En esto de las fiestas o los viajes no todo es relativo, aunque nos guste creer que sí o nos lo parezca, no nos importe o ni siquiera tengamos la buena costumbre de fijarnos en los detalles, innecesarios cuando lo que predomina es nuestra santa voluntad, el resto simplemente acompaña, está ahí porque tiene que haber algo que amenice nuestra presencia y las ansias de satisfacer las exigencias más banales. Solemos seguir la desafortunada moda, en más ocasiones de las apropiadas, de no ver ni pensar más allá de nuestros propios intereses cuando nos movemos fuera de los lugares en los que habitualmente se desarrolla nuestro día a día, actuamos como nos apetece independientemente del lugar en el que nos hallemos sin preocuparnos del ambiente o del contexto -excepto cuando lo consideramos ofensivo o peligroso, siempre según nuestro particular concepción de las cosas, que es como decir en función de la simple y pura ignorancia, el desconocimiento o la más fatua de las indiferencias-, llevando hasta las últimas consecuencias nuestra presencia sin caer en la cuenta de que tal vez no debiéramos, no deberíamos o lo estamos haciendo rematadamente mal.
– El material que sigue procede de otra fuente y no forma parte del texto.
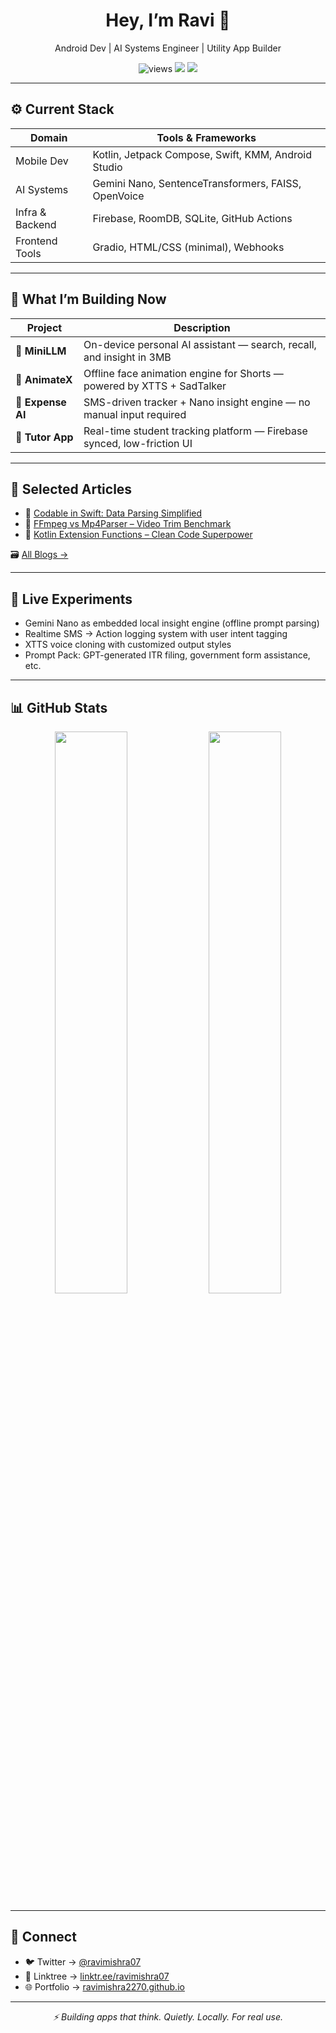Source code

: <h1 align="center">Hey, I’m Ravi 👋</h1>

<p align="center">
  Android Dev | AI Systems Engineer | Utility App Builder
</p>

<p align="center">
  <img src="https://komarev.com/ghpvc/?username=ravimishra2270&label=Profile+Views" alt="views"/> 
  <img src="https://img.shields.io/github/followers/ravimishra2270?label=Followers&style=social" />
  <img src="https://img.shields.io/github/stars/ravimishra2270?style=social" />
</p>

---

## ⚙️ Current Stack

| Domain            | Tools & Frameworks                                   |
|------------------|------------------------------------------------------|
| Mobile Dev       | Kotlin, Jetpack Compose, Swift, KMM, Android Studio |
| AI Systems       | Gemini Nano, SentenceTransformers, FAISS, OpenVoice |
| Infra & Backend  | Firebase, RoomDB, SQLite, GitHub Actions            |
| Frontend Tools   | Gradio, HTML/CSS (minimal), Webhooks                 |

---

## 🧠 What I’m Building Now

| Project        | Description                                                                 |
|----------------|-----------------------------------------------------------------------------|
| 🔹 **MiniLLM** | On-device personal AI assistant — search, recall, and insight in 3MB       |
| 🔹 **AnimateX**| Offline face animation engine for Shorts — powered by XTTS + SadTalker     |
| 🔹 **Expense AI** | SMS-driven tracker + Nano insight engine — no manual input required       |
| 🔹 **Tutor App** | Real-time student tracking platform — Firebase synced, low-friction UI    |

---

## 🧾 Selected Articles

- 📎 [Codable in Swift: Data Parsing Simplified](https://medium.com/swiftcommmunity/codables-a-better-way-parse-data-in-swift-e08015f4ee4e)
- 📎 [FFmpeg vs Mp4Parser – Video Trim Benchmark](https://ravimishra1017.medium.com/video-trim-in-android-mp4parser-vs-ffmpeg-6a0ded442996)
- 📎 [Kotlin Extension Functions – Clean Code Superpower](https://ravimishra1017.medium.com/kotlin-power-of-extension-functions-20f1bba1e817)

🗃 [All Blogs →](https://ravimishra1017.medium.com/)

---

## 🧪 Live Experiments

- Gemini Nano as embedded local insight engine (offline prompt parsing)
- Realtime SMS → Action logging system with user intent tagging
- XTTS voice cloning with customized output styles
- Prompt Pack: GPT-generated ITR filing, government form assistance, etc.

---

## 📊 GitHub Stats

<p align="center">
  <img src="https://github-readme-stats.vercel.app/api?username=ravimishra2270&show_icons=true&theme=dark&hide_border=true" width="48%" />
  <img src="https://github-readme-streak-stats.herokuapp.com/?user=ravimishra2270&theme=dark&hide_border=true" width="48%" />
</p>

---

## 🔗 Connect

- 🐦 Twitter → [@ravimishra07](https://twitter.com/ravimishra07)
- 📎 Linktree → [linktr.ee/ravimishra07](https://linktr.ee/ravimishra07)
- 🌐 Portfolio → [ravimishra2270.github.io](https://ravimishra2270.github.io)

---

<p align="center">
  <i>⚡ Building apps that think. Quietly. Locally. For real use.</i>
</p>

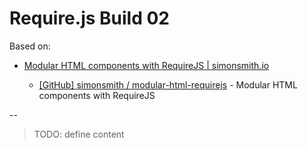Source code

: # Require.js Build 02

Based on:

* [Modular HTML components with RequireJS | simonsmith.io](http://simonsmith.io/modular-html-components-with-requirejs/)

  * [[GitHub] simonsmith / modular-html-requirejs](https://github.com/simonsmith/modular-html-requirejs) - Modular HTML components with RequireJS


--

> TODO: define content
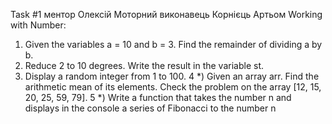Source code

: Task #1
ментор Олексій Моторний
виконавець Корнієць Артьом
Working with Number:


1) Given the variables a = 10 and b = 3. Find the remainder of dividing a by b.
2) Reduce 2 to 10 degrees. Write the result in the variable st.
3) Display a random integer from 1 to 100.
4 *) Given an array arr. Find the arithmetic mean of its elements. Check the problem on the array [12, 15, 20, 25, 59, 79].
5 *) Write a function that takes the number n and displays in the console a series of Fibonacci to the number n
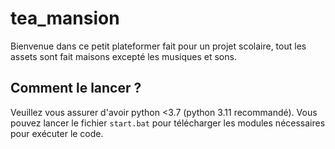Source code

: # tea_mansion

Bienvenue dans ce petit plateformer fait pour un projet scolaire, tout les assets sont fait maisons excepté les musiques et sons.

## Comment le lancer ?

Veuillez vous assurer d'avoir python <3.7 (python 3.11 recommandé).
Vous pouvez lancer le fichier ``start.bat`` pour télécharger les modules nécessaires pour exécuter le code.

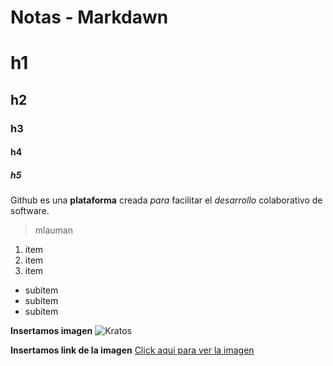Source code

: # Notas - Markdawn
# h1
## h2
### h3
#### h4
##### h5

Github es una **plataforma** creada _para_ facilitar el *desarrollo* colaborativo de software.
> mlauman

1. item
2. item
3. item
  * subitem
  * subitem
  * subitem
  
  **Insertamos imagen**
  ![Kratos](https://assets-cdn.github.com/images/modules/logos_page/GitHub-Mark.png)
  
  **Insertamos link de la imagen**
  [Click aqui para ver la imagen](https://assets-cdn.github.com/images/modules/logos_page/GitHub-Mark.png)
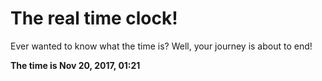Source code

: # The real time clock!

Ever wanted to know what the time is? Well, your journey is about to end!

**The time is Nov 20, 2017, 01:21**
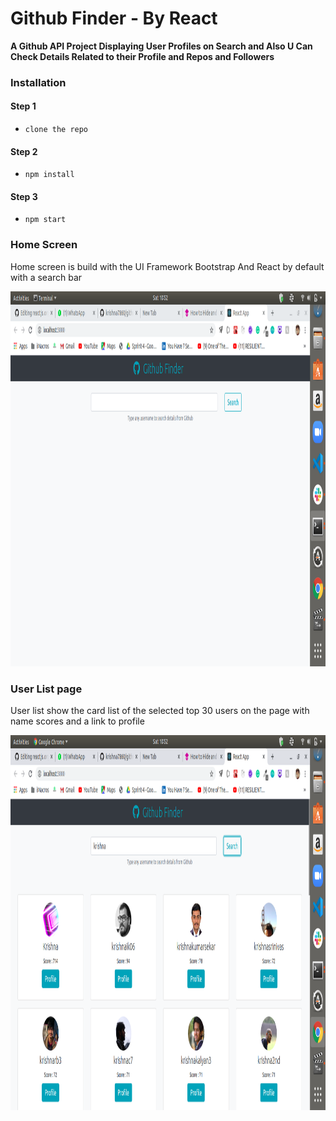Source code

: # Github Finder - By React

**A Github API Project Displaying User Profiles on Search and Also U Can Check Details Related to their Profile and Repos and Followers**

### Installation

#### Step 1

- `clone the repo`

#### Step 2

- `npm install`

#### Step 3

- `npm start`

### Home Screen

Home screen is build with the UI Framework Bootstrap And React by default with a search bar

<img src="https://github.com/krishna7860/github-finder-react/blob/master/public/assets/Screenshot%20from%202019-12-21%2010-52-31.png?raw=true" style ="width :800px ;height : 600px ">

### User List page

User list show the card list of the selected top 30 users on the page with name scores and a link to profile

<img src="https://github.com/krishna7860/github-finder-react/blob/master/public/assets/Screenshot%20from%202019-12-21%2010-52-53.png?raw=true" style ="width :800px ;height : 600px ">
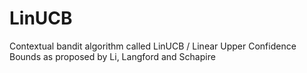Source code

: # LinUCB
Contextual bandit algorithm called LinUCB / Linear Upper Confidence Bounds as proposed by Li, Langford and Schapire
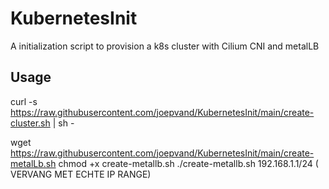 # KubernetesInit
A initialization script to provision a k8s cluster with Cilium CNI and metalLB

## Usage

curl -s https://raw.githubusercontent.com/joepvand/KubernetesInit/main/create-cluster.sh | sh -


wget https://raw.githubusercontent.com/joepvand/KubernetesInit/main/create-metalLb.sh
chmod +x create-metallb.sh
./create-metallb.sh 192.168.1.1/24 ( VERVANG MET ECHTE IP RANGE)
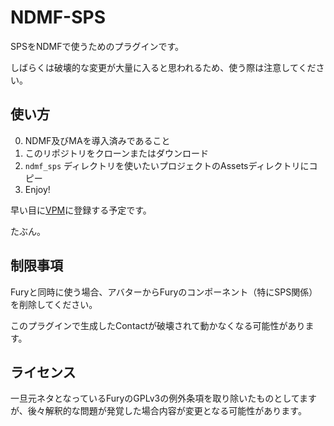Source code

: # NDMF-SPS
SPSをNDMFで使うためのプラグインです。

しばらくは破壊的な変更が大量に入ると思われるため、使う際は注意してください。

## 使い方
0. NDMF及びMAを導入済みであること
1. このリポジトリをクローンまたはダウンロード
2. `ndmf_sps` ディレクトリを使いたいプロジェクトのAssetsディレクトリにコピー
3. Enjoy!

早い目に[VPM](https://meronmks.github.io/vpm/)に登録する予定です。

たぶん。

## 制限事項
Furyと同時に使う場合、アバターからFuryのコンポーネント（特にSPS関係）を削除してください。

このプラグインで生成したContactが破壊されて動かなくなる可能性があります。

## ライセンス
一旦元ネタとなっているFuryのGPLv3の例外条項を取り除いたものとしてますが、後々解釈的な問題が発覚した場合内容が変更となる可能性があります。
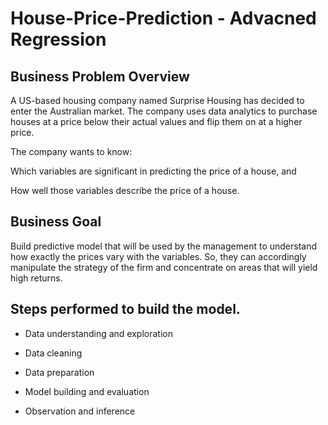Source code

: # House-Price-Prediction - Advacned Regression

## Business Problem Overview
A US-based housing company named Surprise Housing has decided to enter the Australian market. The company uses data analytics to purchase houses at a price below their actual values and flip them on at a higher price.

The company wants to know:

Which variables are significant in predicting the price of a house, and

How well those variables describe the price of a house.

## Business Goal
Build predictive model that will be used by the management to understand how exactly the prices vary with the variables. So, they can accordingly manipulate the strategy of the firm and concentrate on areas that will yield high returns.

## Steps performed to build the model.

- Data understanding and exploration

- Data cleaning

- Data preparation

- Model building and evaluation

- Observation and inference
Y si, por ejemplo, esta vez toca naturaleza, así, como suena, más que respetarla, sentirla, admirarla o compartirla solemos avasallarla en toda regla intentando alcanzar el último rincón por cualquier medio, si puede ser dedicándole el menor esfuerzo posible, no vayamos a cansarnos, porque si no podemos acceder cómodamente sentados no merece la pena, y si el lugar viene precedido por algo de fama o la recompensa es gratificante -siempre según el dicen, pero no quién- exigiremos si es preciso accesos como si el mundo y la tierra hubieran de postrarse a nuestros pies, amén de resúmenes, señalizaciones, servicios, información, zonas de descanso, de avituallamiento etc. De lo contrario protestaremos como energúmenos por sentirnos discriminados y no permitírsenos disfrutar de lo que se le antoje a nuestra santa voluntad. Afortunadamente, todavía existen lugares a los que sólo puede accederse con los pies y manos propios, y en muchos casos después de ímprobos esfuerzos, pero desgraciadamente no a lomos de esas cada vez más complicadas y sofisticadas máquinas de dos ruedas que montan tipos serios y demacrados a punto del sofoco disfrazados de marciano y adornados con mil rincones donde situar estratégicamente recipientes y adminículos supuestamente imprescindibles. Puede ser que si tienes la suerte de tropezar con alguno de estos y que te dirija la palabra no tengas que maravillarte y poner cara de asombro por lo que han visto o van a disfrutar, sino que te toque sufrir el martirio de su obsesión a la hora de describirte el enorme ardor -siempre según su particular y roma concepción de lo que es esforzarse- y las gigantescas dificultades que han tenido que sortear para llegar donde quizás nunca deberían haber llegado. Cuando al día siguiente los veas durante el desayuno, concienzudos y ensimismados en una alimentación básica de guardería y ya disfrazados con esas fachosas y superespecializadas indumentarias de astronauta en la zona de descanso, pensarás ¿también duermen así? ¿no saben vestir con normalidad?
Es evidente que ni yo mismo no puedo llegar a todos sitios, mi físico es limitado, como el de todo el mundo, y los años van penalizando las propias capacidades, con lo que uno ha de ir modificando el horizonte de futuros para adaptarse a tu presente, nada más y nada menos. Por eso no voy a reclamar un ascensor al Everest -ya bastante concurrido- ni una escalera mecánica a los fondos de Palau en el Pacífico, ni me dedico a atemorizar a mis vecinos de mesa con atavíos homologados y miradas reconcentradas y desafiantes, ni voy a exigir poner el pie donde otros, mucho más preparados y probablemente también con más respeto hacia la naturaleza que yo, llegan para disfrutar, también más que yo. El placer de disfrutar no siempre tiene que ver con la violencia del desafío, el deleite de la contemplación tampoco con la vanidad de haber llegado de cualquier modo, las cosas son más sencillas. Uno se levanta, desayuna, camina, escala, vuela o admira sin necesitar martirizar al mundo y sus habitantes con las superaciones de la propia torpeza.